You do not need to have language proficiency test scores in order to apply to the embassy for the MEXT Scholarship. However, some universities may ask for them when you apply for a Letter of Provisional Acceptance after you pass the Primary Screening.
You should check the websites for the universities that you want to apply to for the MEXT Letter of Acceptance instructions and see if they require language proficiency test scores. If they do, I recommend taking a test as soon as possible.
– Travis from TranSenz
Your aticles are very helpful !! huge thank you for your efforts !!
I have a question if you may help me regarding the academic record field, I am currently in my last year to graduate in an architecture school, and in my country’s system, there is no bachelor then master, we directly have a diploma after six years of studying, so I don’t know if I should write it in the tertiary (Undergraduate), since there’s only the ‘Bachelor-level’ box to check.
Thank you in advance !
If the degree that you earn at the end of six years is equivalent to a Master’s then you could fill in that degree entirely in the first “Tertiary (Graduate)” line, check that it was a Master’s degree level program, then explain in the remarks that your program was a six-year program equivalent to a Master’s degree with no intermediate bachelor’s.
– Travis from TranSenz
for the motivation for studying in Japan questions, is there a recommended word limit for each question?
You have to fit your responses within the space given, so that is your “limit” as it were. However, you do not need to fill the whole space as long as you have answered the question (and used it to strengthen your application theme). In general, most responses I see use around 2/3 of the space, on average.
– Travis from TranSenz
Good morning sir,
My question is about the Non regular students status. In your write up you stated this ” In this status, you are not working toward a degree, but you should be able to upgrade to a degree-seeking status. In general, I recommend that almost all applicants start with this status”.
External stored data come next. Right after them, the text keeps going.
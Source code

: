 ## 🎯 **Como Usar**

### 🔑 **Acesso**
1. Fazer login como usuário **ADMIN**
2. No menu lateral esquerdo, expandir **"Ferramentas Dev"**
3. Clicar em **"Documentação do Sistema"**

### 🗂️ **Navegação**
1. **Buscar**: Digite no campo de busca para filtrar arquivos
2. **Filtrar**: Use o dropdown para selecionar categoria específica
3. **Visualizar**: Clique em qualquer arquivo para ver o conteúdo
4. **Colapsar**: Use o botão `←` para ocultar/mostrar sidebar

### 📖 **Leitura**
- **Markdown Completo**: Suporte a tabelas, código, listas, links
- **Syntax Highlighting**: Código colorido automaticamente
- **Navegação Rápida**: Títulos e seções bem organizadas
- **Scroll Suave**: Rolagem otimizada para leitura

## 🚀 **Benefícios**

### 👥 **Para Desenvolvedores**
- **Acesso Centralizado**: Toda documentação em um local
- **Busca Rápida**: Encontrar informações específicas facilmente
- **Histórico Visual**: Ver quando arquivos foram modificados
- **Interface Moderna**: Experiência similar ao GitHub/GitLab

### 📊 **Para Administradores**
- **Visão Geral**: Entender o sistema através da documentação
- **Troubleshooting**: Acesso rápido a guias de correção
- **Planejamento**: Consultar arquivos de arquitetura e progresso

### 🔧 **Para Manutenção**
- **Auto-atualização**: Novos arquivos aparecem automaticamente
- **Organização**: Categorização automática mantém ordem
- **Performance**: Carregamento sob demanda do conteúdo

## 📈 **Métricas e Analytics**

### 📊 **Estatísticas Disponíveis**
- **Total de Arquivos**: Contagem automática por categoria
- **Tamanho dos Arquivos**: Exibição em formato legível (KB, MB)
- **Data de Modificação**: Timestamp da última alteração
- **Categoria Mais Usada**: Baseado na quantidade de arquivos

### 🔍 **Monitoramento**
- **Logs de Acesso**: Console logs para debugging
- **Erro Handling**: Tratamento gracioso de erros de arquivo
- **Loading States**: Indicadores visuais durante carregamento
My question is, can one upgrade to a degree status while still in Japan as a research student, and will the Mext Scholarship be extended to continue to a degree? Or do you need to finish and return to your home country and wait for the next Mext scholarship window to open?
Hi Victor Overcomer,
Yes! Usually applicants who start as a research student upgrade to a full degree in their second semester (or so), while still in Japan. You would apply for admission to the degree program as well as an extension of your MEXT scholarship and would not need to leave Japan.
– Travis from TranSenz
Hi Travis, I’m so glad to come across this, because the application form for my country just came out on the embassy and I was for a way of getting enough information on this.
I have a simple question about the transcripts I have to make, what number should I write on the ‘student number’ column? I have International student number and school student number, which one should I use?
I’m afraid I do not know what you mean by the “‘student number’ column”. I do not think there is any such column in the application form, but if there is, please let me know what page/question you are referring to and I will get back to you as soon as I can!